The Critical Journal of the British Science Fiction Association

Hav by Jan Morris


Reviewed by Paul Kincaid

Faber & Faber, London, 2006, 301pp, £16.99, h/b, ISBN 0-571-22983-2

The period, roughly, from the mid-1960s to the mid-1980s was the golden age of British travel writing, when richly evocative writers like Patrick Leigh Fermor, Colin Thubron and Norman Lewis were producing their best work. One of the finest and most distinctive members of that elite was Jan Morris, who was unusual in writing mostly about cities rather than journeys, and who managed to imbue the city with a vivid and individual personality. In 1985 she used all her distinctive qualities as a travel writer to produce an extraordinary fantasy, Last Letters from Hav. Written as a travelogue, it describes her sojourn of several months in the remote and independent land of Hav, a peninsula cut off from Anatolia by an immense and forbidding escarpment, reached primarily by direct rail line from Moscow, and at various times occupied by Greeks, Arabs, Russians, Chinese, British and others.
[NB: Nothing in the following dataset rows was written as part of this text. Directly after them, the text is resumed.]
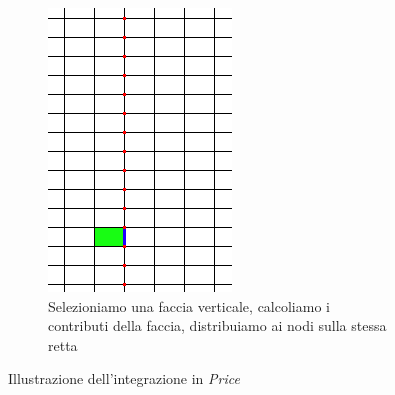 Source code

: \documentclass[a4paper,10pt]{report}
\theoremstyle{plain}
\theoremstyle{definition}
\theoremstyle{remark}
\begin{document}
\begin{figure}[p]
\begin{subfigure}[t]{.48\linewidth}
 \includegraphics[width=.85\linewidth]{img/Integrating_on_y}
 \caption{Selezioniamo una faccia verticale, calcoliamo i contributi della faccia, distribuiamo ai nodi sulla stessa retta}
 \label{fig:integrating_y}
 \vspace{4ex}
 \end{subfigure}
 \caption{Illustrazione dell'integrazione in \emph{Price}}
 \label{fig:dummy}
\end{figure}
\end{document}
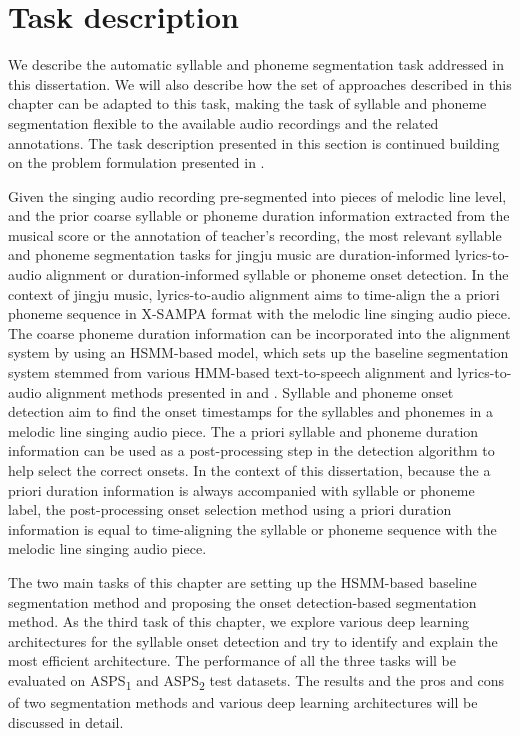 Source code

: \section{Task description}\label{sec:ch5:description}

We describe the automatic syllable and phoneme segmentation task addressed in this dissertation. We will also describe how the set of approaches described in this chapter can be adapted to this task, making the task of syllable and phoneme segmentation flexible to the available audio recordings and the related annotations. The task description presented in this section is continued building on the problem formulation presented in . 

Given the singing audio recording pre-segmented into pieces of melodic line level, and the prior coarse syllable or phoneme duration information extracted from the musical score or the annotation of teacher's recording, the most relevant syllable and phoneme segmentation tasks for jingju music are duration-informed lyrics-to-audio alignment or duration-informed syllable or phoneme onset detection. In the context of jingju music, lyrics-to-audio alignment aims to time-align the a priori phoneme sequence in X-SAMPA format with the melodic line singing audio piece. The coarse phoneme duration information can be incorporated into the alignment system by using an HSMM-based model, which sets up the baseline segmentation system stemmed from various HMM-based text-to-speech alignment and lyrics-to-audio alignment methods presented in  and . Syllable and phoneme onset detection aim to find the onset timestamps for the syllables and phonemes in a melodic line singing audio piece. The a priori syllable and phoneme duration information can be used as a post-processing step in the detection algorithm to help select the correct onsets. In the context of this dissertation, because the a priori duration information is always accompanied with syllable or phoneme label, the post-processing onset selection method using a priori duration information is equal to time-aligning the syllable or phoneme sequence with the melodic line singing audio piece. 

The two main tasks of this chapter are setting up the HSMM-based baseline segmentation method and proposing the onset detection-based segmentation method. As the third task of this chapter, we explore various deep learning architectures for the syllable onset detection and try to identify and explain the most efficient architecture. The performance of all the three tasks will be evaluated on ASPS\textsubscript{1} and ASPS\textsubscript{2} test datasets. The results and the pros and cons of two segmentation methods and various deep learning architectures will be discussed in detail.

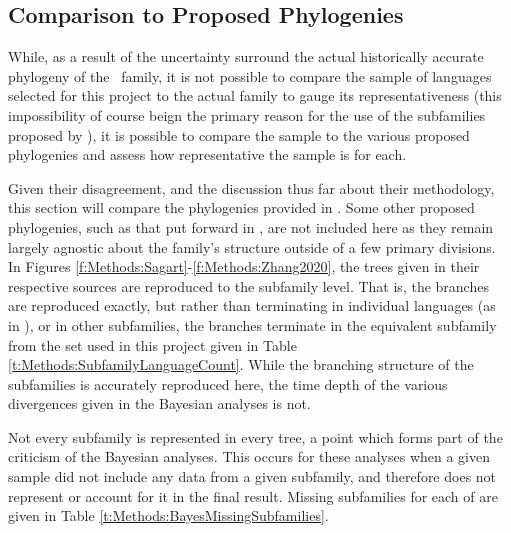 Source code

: \subsection{Comparison to Proposed Phylogenies}\label{ss:Methods:Bayesian}
While, as a result of the uncertainty surround the actual historically accurate phylogeny of the \lfam\ family, it is not possible to compare the sample of languages selected for this project to the actual family to gauge its representativeness (this impossibility of course beign the primary reason for the use of the subfamilies proposed by ), it is possible to compare the sample to the various proposed phylogenies and assess how representative the sample is for each.

Given their disagreement, and the discussion thus far about their methodology, this section will compare the phylogenies provided in . Some other proposed phylogenies, such as that put forward in , are not included here as they remain largely agnostic about the family's structure outside of a few primary divisions. In Figures \ref{f:Methods:Sagart}-\ref{f:Methods:Zhang2020}, the trees given in their respective sources are reproduced to the subfamily level. That is, the branches are reproduced exactly, but rather than terminating in individual languages (as in ), or in other subfamilies, the branches terminate in the equivalent subfamily from the set used in this project given in Table \ref{t:Methods:SubfamilyLanguageCount}. While the branching structure of the subfamilies is accurately reproduced here, the time depth of the various divergences given in the Bayesian analyses is not.

Not every subfamily is represented in every tree, a point which forms part of the criticism of the Bayesian analyses. This occurs for these analyses when a given sample did not include any data from a given subfamily, and therefore does not represent or account for it in the final result. Missing subfamilies for each of  are given in Table \ref{t:Methods:BayesMissingSubfamilies}.

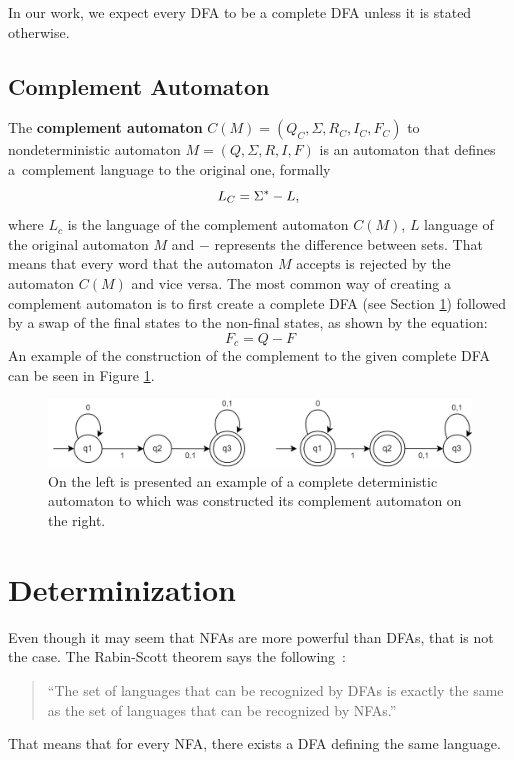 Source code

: In our work, we expect every DFA to be a complete DFA unless it is stated otherwise.

\subsection*{Complement Automaton}
The \textbf{complement automaton} $C(M)=(Q_C, \Sigma, R_C, I_C, F_C)$ to nondeterministic automaton $M=(Q, \Sigma, R, I, F)$ is an automaton that defines a~complement language to the original one, formally
\begin{equation*}
    L_C=\Sigma^*-L,\\
\end{equation*}
where $L_c$ is the language of the complement automaton $C(M)$, $L$ language of the original automaton $M$ and $-$ represents the difference between sets. That means that every word that the automaton $M$ accepts is rejected by the automaton $C(M)$ and vice versa.
The most common way of creating a complement automaton is to first create a complete DFA (see Section \ref{ssec:num2.4}) followed by a swap of the final states to the non-final states, as shown by the equation:
\begin{equation*}
    F_c = Q-F
\end{equation*}
An example of the construction of the complement to the given complete DFA can be seen in Figure \ref{compl-rev}.

\begin{figure}[ht]
    \label{compl-rev}
    \centering
    \includegraphics[width=0.9\linewidth]{obrazky-figures/complement.drawio.png}
    \caption{On the left is presented an example of a complete deterministic automaton to which was constructed its complement automaton on the right.}
\end{figure}
\vspace{0.3cm}


\section{Determinization}
\label{ssec:num2.4}
Even though it may seem that NFAs are more powerful than DFAs, that is not the case. The Rabin-Scott theorem says the following~\cite{ Blais2021, Kline2004}:
\begin{quote}
    ``The set of languages that can be recognized by DFAs is exactly the same as the set of languages that can be recognized by NFAs.''
\end{quote}
That means that for every NFA, there exists a DFA defining the same language.

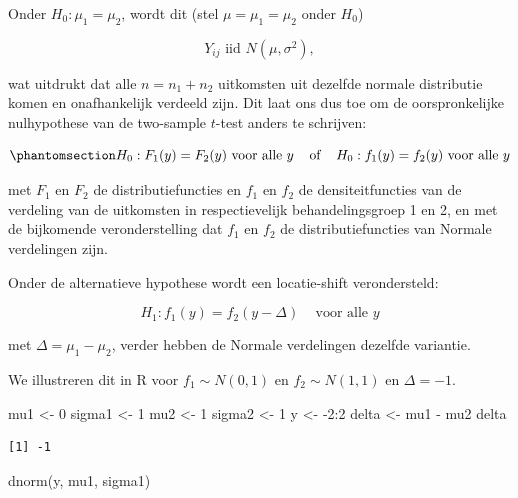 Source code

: \documentclass[
  dutch,
  letterpaper,
  12pt]{book}
\newenvironment{Shaded}{\begin{snugshade}}{\end{snugshade}}
\newcommand{\DecValTok}[1]{\textcolor[rgb]{0.68,0.00,0.00}{#1}}
\newcommand{\FunctionTok}[1]{\textcolor[rgb]{0.28,0.35,0.67}{#1}}
\newcommand{\NormalTok}[1]{\textcolor[rgb]{0.00,0.23,0.31}{#1}}
\newcommand{\OtherTok}[1]{\textcolor[rgb]{0.00,0.23,0.31}{#1}}
\newcommand{\SpecialCharTok}[1]{\textcolor[rgb]{0.37,0.37,0.37}{#1}}
\theoremstyle{definition}
\theoremstyle{definition}
\theoremstyle{definition}
\theoremstyle{remark}
\begin{document}
Onder \(H_0:\mu_1=\mu_2\), wordt dit (stel \(\mu=\mu_1=\mu_2\) onder
\(H_0\))

\[ Y_{ij} \text{ iid } N(\mu,\sigma^2),\]

wat uitdrukt dat alle \(n=n_1+n_2\) uitkomsten uit dezelfde normale
distributie komen en onafhankelijk verdeeld zijn. Dit laat ons dus toe
om de oorspronkelijke nulhypothese van de two-sample \(t\)-test anders
te schrijven:

\begin{equation}\protect\phantomsection\label{eq-H0F1F2}{
H_0: F_1(y) = F_2(y) \text{ voor alle } y \;\;\;\text{ of }\;\;\; H_0: f_1(y) = f_2(y) \text{ voor alle } y
}\end{equation}

met \(F_1\) en \(F_2\) de distributiefuncties en \(f_1\) en \(f_2\) de
densiteitfuncties van de verdeling van de uitkomsten in respectievelijk
behandelingsgroep 1 en 2, en met de bijkomende veronderstelling dat
\(f_1\) en \(f_2\) de distributiefuncties van Normale verdelingen zijn.

Onder de alternatieve hypothese wordt een locatie-shift verondersteld:

\[H_1: f_1(y)=f_2(y-\Delta) \;\;\;\text{ voor alle } y\]

met \(\Delta=\mu_1-\mu_2\), verder hebben de Normale verdelingen
dezelfde variantie.

We illustreren dit in R voor \(f_1\sim N(0,1)\) en \(f_2\sim N(1,1)\) en
\(\Delta=-1\).

\begin{Shaded}
\begin{Highlighting}[]
\NormalTok{mu1 }\OtherTok{\textless{}{-}} \DecValTok{0}
\NormalTok{sigma1 }\OtherTok{\textless{}{-}} \DecValTok{1}
\NormalTok{mu2 }\OtherTok{\textless{}{-}} \DecValTok{1}
\NormalTok{sigma2 }\OtherTok{\textless{}{-}} \DecValTok{1}
\NormalTok{y }\OtherTok{\textless{}{-}} \SpecialCharTok{{-}}\DecValTok{2}\SpecialCharTok{:}\DecValTok{2}
\NormalTok{delta }\OtherTok{\textless{}{-}}\NormalTok{ mu1 }\SpecialCharTok{{-}}\NormalTok{ mu2}
\NormalTok{delta}
\end{Highlighting}
\end{Shaded}

\begin{verbatim}
[1] -1
\end{verbatim}

\begin{Shaded}
\begin{Highlighting}[]
\FunctionTok{dnorm}\NormalTok{(y, mu1, sigma1)}
\end{Highlighting}
\end{Shaded}
\end{document}
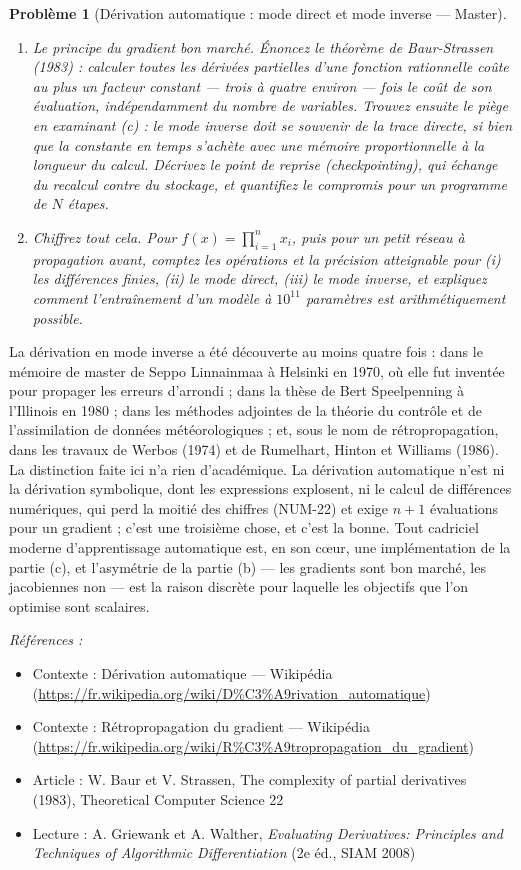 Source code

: \documentclass[11pt]{article}
\newtheorem{problem}{Problème}
\newenvironment{refs}{\par\small\noindent\emph{Références :}\begin{itemize}\setlength\itemsep{0pt}}{\end{itemize}\normalsize}
\begin{document}
\begin{problem}[{Dérivation automatique : mode direct et mode inverse --- Master}]
\begin{enumerate}
\item[(d)] Le principe du gradient bon marché. Énoncez le théorème de Baur-Strassen (1983) : calculer toutes les dérivées partielles d'une fonction rationnelle coûte au plus un facteur constant --- trois à quatre environ --- fois le coût de son évaluation, indépendamment du nombre de variables. Trouvez ensuite le piège en examinant (c) : le mode inverse doit se souvenir de la trace directe, si bien que la constante en temps s'achète avec une mémoire proportionnelle à la longueur du calcul. Décrivez le point de reprise (\textit{checkpointing}), qui échange du recalcul contre du stockage, et quantifiez le compromis pour un programme de $N$ étapes.
\item[(e)] Chiffrez tout cela. Pour $f(x) = \prod_{i=1}^{n} x_i$, puis pour un petit réseau à propagation avant, comptez les opérations et la précision atteignable pour (i) les différences finies, (ii) le mode direct, (iii) le mode inverse, et expliquez comment l'entraînement d'un modèle à $10^{11}$ paramètres est arithmétiquement possible.
\end{enumerate}

\end{problem}

\noindent La dérivation en mode inverse a été découverte au moins quatre fois : dans le mémoire de master de Seppo Linnainmaa à Helsinki en 1970, où elle fut inventée pour propager les erreurs d'arrondi ; dans la thèse de Bert Speelpenning à l'Illinois en 1980 ; dans les méthodes adjointes de la théorie du contrôle et de l'assimilation de données météorologiques ; et, sous le nom de rétropropagation, dans les travaux de Werbos (1974) et de Rumelhart, Hinton et Williams (1986). La distinction faite ici n'a rien d'académique. La dérivation automatique n'est ni la dérivation symbolique, dont les expressions explosent, ni le calcul de différences numériques, qui perd la moitié des chiffres (NUM-22) et exige $n+1$ évaluations pour un gradient ; c'est une troisième chose, et c'est la bonne. Tout cadriciel moderne d'apprentissage automatique est, en son c\oe{}ur, une implémentation de la partie (c), et l'asymétrie de la partie (b) --- les gradients sont bon marché, les jacobiennes non --- est la raison discrète pour laquelle les objectifs que l'on optimise sont scalaires.

\begin{refs}
\item Contexte : Dérivation automatique --- Wikipédia (\url{https://fr.wikipedia.org/wiki/D%C3%A9rivation_automatique})
\item Contexte : Rétropropagation du gradient --- Wikipédia (\url{https://fr.wikipedia.org/wiki/R%C3%A9tropropagation_du_gradient})
\item Article : W. Baur et V. Strassen, \og{} The complexity of partial derivatives \fg{} (1983), Theoretical Computer Science 22
\item Lecture : A. Griewank et A. Walther, \textit{Evaluating Derivatives: Principles and Techniques of Algorithmic Differentiation} (2e éd., SIAM 2008)
\end{refs}
\end{document}
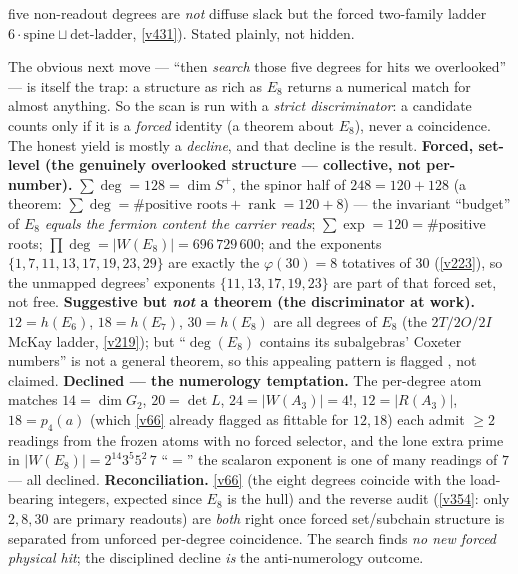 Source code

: \begin{winbox}
five non-readout degrees are \emph{not} diffuse slack but the forced two-family ladder $6\cdot\text{spine}\sqcup\text{det-ladder}$, \vref{v431}). Stated plainly, not hidden.
\end{winbox}

\begin{winbox}
The obvious next move --- ``then \emph{search} those five degrees for hits we overlooked'' --- is itself the trap: a structure as rich as $E_8$ returns a numerical match for almost anything. So the scan is run with a \emph{strict discriminator}: a candidate counts only if it is a \emph{forced} identity (a theorem about $E_8$), never a coincidence. The honest yield is mostly a \emph{decline}, and that decline is the result. \textbf{Forced, set-level (the genuinely overlooked structure --- collective, not per-number).} $\sum\deg = 128 = \dim S^+$, the spinor half of $248 = 120 + 128$ (a theorem: $\sum\deg = \#\text{positive roots} + \operatorname{rank} = 120 + 8$) --- the invariant ``budget'' of $E_8$ \emph{equals the fermion content the carrier reads}; $\sum\exp = 120 = \#$positive roots; $\prod\deg = |W(E_8)| = 696{\,}729{\,}600$; and the exponents $\{1,7,11,13,17,19,23,29\}$ are exactly the $\varphi(30)=8$ totatives of $30$ (\vref{v223}), so the unmapped degrees' exponents $\{11,13,17,19,23\}$ are part of that forced set, not free. \textbf{Suggestive but \emph{not} a theorem (the discriminator at work).} $12 = h(E_6)$, $18 = h(E_7)$, $30 = h(E_8)$ are all degrees of $E_8$ (the $2T/2O/2I$ McKay ladder, \vref{v219}); but ``$\deg(E_8)$ contains its subalgebras' Coxeter numbers'' is not a general theorem, so this appealing pattern is flagged \mC, not claimed. \textbf{Declined --- the numerology temptation.} The per-degree atom matches $14{=}\dim G_2$, $20{=}\det L$, $24{=}|W(A_3)|{=}4!$, $12{=}|R(A_3)|$, $18{=}p_4(a)$ (which \vref{v66} already flagged as fittable for $12,18$) each admit $\ge2$ readings from the frozen atoms with no forced selector, and the lone extra prime in $|W(E_8)| = 2^{14}3^5 5^2\,7$ ``$=$'' the scalaron exponent is one of many readings of $7$ --- all declined. \textbf{Reconciliation.} \vref{v66} (the eight degrees coincide with the load-bearing integers, expected since $E_8$ is the hull) and the reverse audit (\vref{v354}: only $2,8,30$ are primary readouts) are \emph{both} right once forced set/subchain structure is separated from unforced per-degree coincidence. The search finds \emph{no new forced physical hit}; the disciplined decline \emph{is} the anti-numerology outcome.
\end{winbox}

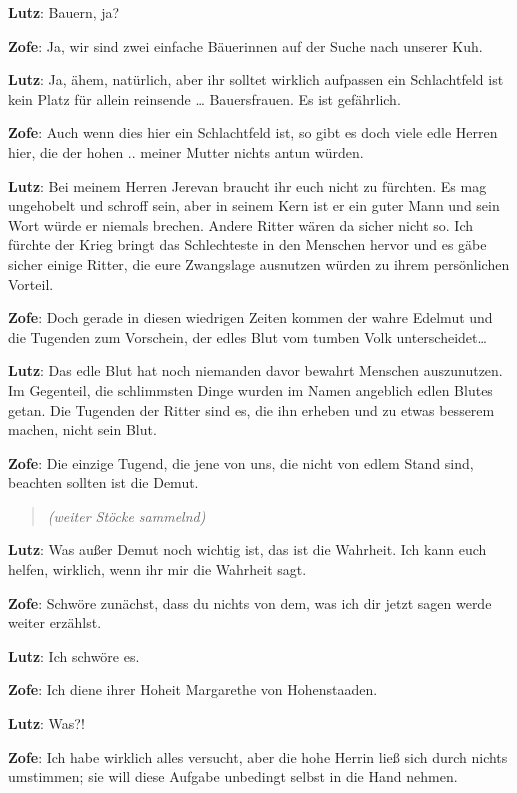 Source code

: \documentclass[a5paper,6pt]{book}
\begin{document}
\textbf{Lutz}: Bauern, ja?

\textbf{Zofe}: Ja, wir sind zwei einfache Bäuerinnen auf der Suche nach unserer Kuh.

\textbf{Lutz}: Ja, ähem, natürlich, aber ihr solltet wirklich aufpassen ein Schlachtfeld ist kein Platz für allein reinsende … Bauersfrauen. Es ist gefährlich.

\textbf{Zofe}: Auch wenn dies hier ein Schlachtfeld ist, so gibt es doch viele edle Herren hier, die der hohen .. meiner Mutter nichts antun würden.

\textbf{Lutz}: Bei meinem Herren Jerevan braucht ihr euch nicht zu fürchten. Es mag ungehobelt und schroff sein, aber in seinem Kern ist er ein guter Mann und sein Wort würde er niemals brechen.
Andere Ritter wären da sicher nicht so. Ich fürchte der Krieg bringt das Schlechteste in den Menschen hervor und es gäbe sicher einige Ritter, die eure Zwangslage ausnutzen würden zu ihrem persönlichen Vorteil.

\textbf{Zofe}: Doch gerade in diesen wiedrigen Zeiten kommen der wahre Edelmut und die Tugenden zum Vorschein, der edles Blut vom tumben Volk unterscheidet…

\textbf{Lutz}: Das edle Blut hat noch niemanden davor bewahrt Menschen auszunutzen. Im Gegenteil, die schlimmsten Dinge wurden im Namen angeblich edlen Blutes getan.
Die Tugenden der Ritter sind es, die ihn erheben und zu etwas besserem machen, nicht sein Blut.

\textbf{Zofe}: Die einzige Tugend, die jene von uns, die nicht von edlem Stand sind, beachten sollten ist die Demut.

\begin{quote}
  \textit{(weiter Stöcke sammelnd)}
 \end{quote}


\textbf{Lutz}: Was außer Demut noch wichtig ist, das ist die Wahrheit. Ich kann euch helfen, wirklich, wenn ihr mir die Wahrheit sagt.

\textbf{Zofe}: Schwöre zunächst, dass du nichts von dem, was ich dir jetzt sagen werde weiter erzählst.

\textbf{Lutz}: Ich schwöre es.

\textbf{Zofe}: Ich diene ihrer Hoheit Margarethe von Hohenstaaden.

\textbf{Lutz}: Was?!

\textbf{Zofe}: Ich habe wirklich alles versucht, aber die hohe Herrin ließ sich durch nichts umstimmen; sie will diese Aufgabe unbedingt selbst in die Hand nehmen.
\end{document}
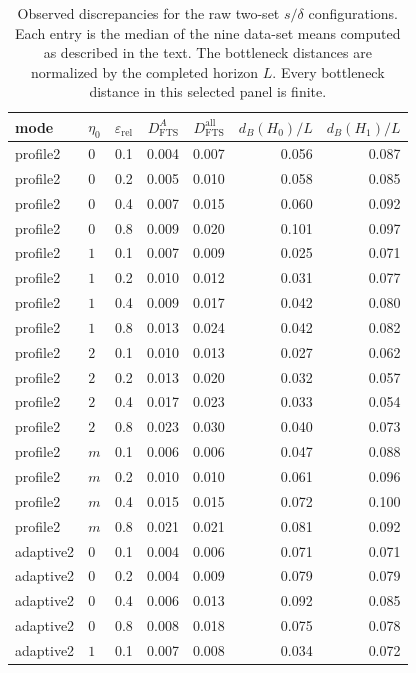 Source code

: \documentclass[a4paper,11pt]{article}
\theoremstyle{definition}
\theoremstyle{remark}
\begin{document}
\begin{table}[!ht]
\centering
\scriptsize
\caption{Observed discrepancies for the raw two-set $s/\delta$ configurations. Each entry is the median of the nine data-set means computed as described in the text. The bottleneck distances are normalized by the completed horizon $L$. Every bottleneck distance in this selected panel is finite.}
\label{tab:stability-absolute}
\begin{tabular}{llcrrrr}
\toprule
mode & $\eta_0$ & $\varepsilon_{\mathrm{rel}}$ & $D_{\mathrm{FTS}}^A$ & $D_{\mathrm{FTS}}^{\mathrm{all}}$ & $d_B(H_0)/L$ & $d_B(H_1)/L$ \\
\midrule
profile2 & $0$ & 0.1 & 0.004 & 0.007 & 0.056 & 0.087 \\
profile2 & $0$ & 0.2 & 0.005 & 0.010 & 0.058 & 0.085 \\
profile2 & $0$ & 0.4 & 0.007 & 0.015 & 0.060 & 0.092 \\
profile2 & $0$ & 0.8 & 0.009 & 0.020 & 0.101 & 0.097 \\
profile2 & $1$ & 0.1 & 0.007 & 0.009 & 0.025 & 0.071 \\
profile2 & $1$ & 0.2 & 0.010 & 0.012 & 0.031 & 0.077 \\
profile2 & $1$ & 0.4 & 0.009 & 0.017 & 0.042 & 0.080 \\
profile2 & $1$ & 0.8 & 0.013 & 0.024 & 0.042 & 0.082 \\
profile2 & $2$ & 0.1 & 0.010 & 0.013 & 0.027 & 0.062 \\
profile2 & $2$ & 0.2 & 0.013 & 0.020 & 0.032 & 0.057 \\
profile2 & $2$ & 0.4 & 0.017 & 0.023 & 0.033 & 0.054 \\
profile2 & $2$ & 0.8 & 0.023 & 0.030 & 0.040 & 0.073 \\
profile2 & $m$ & 0.1 & 0.006 & 0.006 & 0.047 & 0.088 \\
profile2 & $m$ & 0.2 & 0.010 & 0.010 & 0.061 & 0.096 \\
profile2 & $m$ & 0.4 & 0.015 & 0.015 & 0.072 & 0.100 \\
profile2 & $m$ & 0.8 & 0.021 & 0.021 & 0.081 & 0.092 \\
adaptive2 & $0$ & 0.1 & 0.004 & 0.006 & 0.071 & 0.071 \\
adaptive2 & $0$ & 0.2 & 0.004 & 0.009 & 0.079 & 0.079 \\
adaptive2 & $0$ & 0.4 & 0.006 & 0.013 & 0.092 & 0.085 \\
adaptive2 & $0$ & 0.8 & 0.008 & 0.018 & 0.075 & 0.078 \\
adaptive2 & $1$ & 0.1 & 0.007 & 0.008 & 0.034 & 0.072 \\

\end{tabular}
\end{table}
\end{document}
Here the Cathars still survive, the British agency seems to be a central point in the espionage game, there are troglodytes still living in the escarpment, and traditions from the time of the Saracens still survive. It is a book suffused with a sense of loss, a prolonged and exquisite lament for the passing of a world. Although there are lots of names in the book, lots of people that 'Jan' encounters during her stay, there are few real characters, but the character of Hav itself is huge and overwhelming. I cannot think of a single fantasy writer who could not learn from this book how to give depth and solidity to a place by the patient accumulation of detail: the way the market operates, the unique Havian fruit of snow raspberries, the extraordinary roof race, the old woman living in seclusion who still recalls when Hav was a summer retreat for Tsarist aristocracy, the curious architecture of the Chinese tower in the old town. And on and on and on, by the end you understand why some readers of the original novel believed it described a real place.

At the end of that first book Morris was forced to flee Hav ahead of unknown invaders. Now, twenty years later, she has returned. This new volume reprints Last Letters from Hav and adds to it a novella, 'Hav of the Mymidons'. If the original novel was a lament for the passing of the eccentric, individualistic old world, this new novella is a lament for the world that has replaced it. After the 'Incursion', as it became known, the secret Cathars in Hav emerged to take control of the country, proving their descent from the Mymidons of Achilles and establishing a religious republic. Although she meets many of the same characters, it is hard to believe that this is the same place. The character has changed dramatically. The rare snow raspberries are now flavourless, mass-produced GM crops; the roof race has lost all its idiosyncratic nature thanks to health and safety officers, and religious repression has replaced divergence with conformity. There are hi-tech wonders to appreciate, and the people of Hav are certainly better off, but at what cost. If Last Letters from Hav is an exercise in nostalgia, the sequel represents a more straightforward sadness.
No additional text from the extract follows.